▸ TASK INSTRUCTIONS: After locating the line that contains "Indeed, CGRAs on" in the records below, write out exactly that line and each line after it through the one that contains "Instead, CGRAs on", and nothing else.

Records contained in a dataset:
((

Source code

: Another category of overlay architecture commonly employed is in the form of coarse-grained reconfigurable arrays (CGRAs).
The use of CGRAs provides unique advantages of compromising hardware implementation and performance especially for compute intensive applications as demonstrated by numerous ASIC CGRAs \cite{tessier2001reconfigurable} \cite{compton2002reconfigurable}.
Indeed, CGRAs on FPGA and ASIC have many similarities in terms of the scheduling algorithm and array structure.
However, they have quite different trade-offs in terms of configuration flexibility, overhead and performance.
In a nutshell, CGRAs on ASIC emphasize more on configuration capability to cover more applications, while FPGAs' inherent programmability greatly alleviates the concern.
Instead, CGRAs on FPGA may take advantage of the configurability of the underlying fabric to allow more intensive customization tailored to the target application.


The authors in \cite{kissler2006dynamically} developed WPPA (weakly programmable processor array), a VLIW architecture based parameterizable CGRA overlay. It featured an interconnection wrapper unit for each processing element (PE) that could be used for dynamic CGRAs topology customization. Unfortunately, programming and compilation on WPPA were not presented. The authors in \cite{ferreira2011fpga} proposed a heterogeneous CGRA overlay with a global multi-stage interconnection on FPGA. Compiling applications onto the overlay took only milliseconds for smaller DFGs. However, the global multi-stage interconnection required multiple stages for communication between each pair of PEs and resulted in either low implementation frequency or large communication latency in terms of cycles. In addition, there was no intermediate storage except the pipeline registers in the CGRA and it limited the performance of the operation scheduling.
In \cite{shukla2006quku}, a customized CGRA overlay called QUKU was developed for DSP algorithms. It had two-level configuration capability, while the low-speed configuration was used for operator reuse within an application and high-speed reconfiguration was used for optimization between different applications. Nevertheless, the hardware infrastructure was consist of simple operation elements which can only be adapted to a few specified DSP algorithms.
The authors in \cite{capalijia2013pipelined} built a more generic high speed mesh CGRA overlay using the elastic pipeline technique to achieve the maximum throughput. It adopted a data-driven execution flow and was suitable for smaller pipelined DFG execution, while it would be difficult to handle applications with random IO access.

))

▸ OUTPUT OF THE TASK:
Indeed, CGRAs on FPGA and ASIC have many similarities in terms of the scheduling algorithm and array structure.
However, they have quite different trade-offs in terms of configuration flexibility, overhead and performance.
In a nutshell, CGRAs on ASIC emphasize more on configuration capability to cover more applications, while FPGAs' inherent programmability greatly alleviates the concern.
Instead, CGRAs on FPGA may take advantage of the configurability of the underlying fabric to allow more intensive customization tailored to the target application.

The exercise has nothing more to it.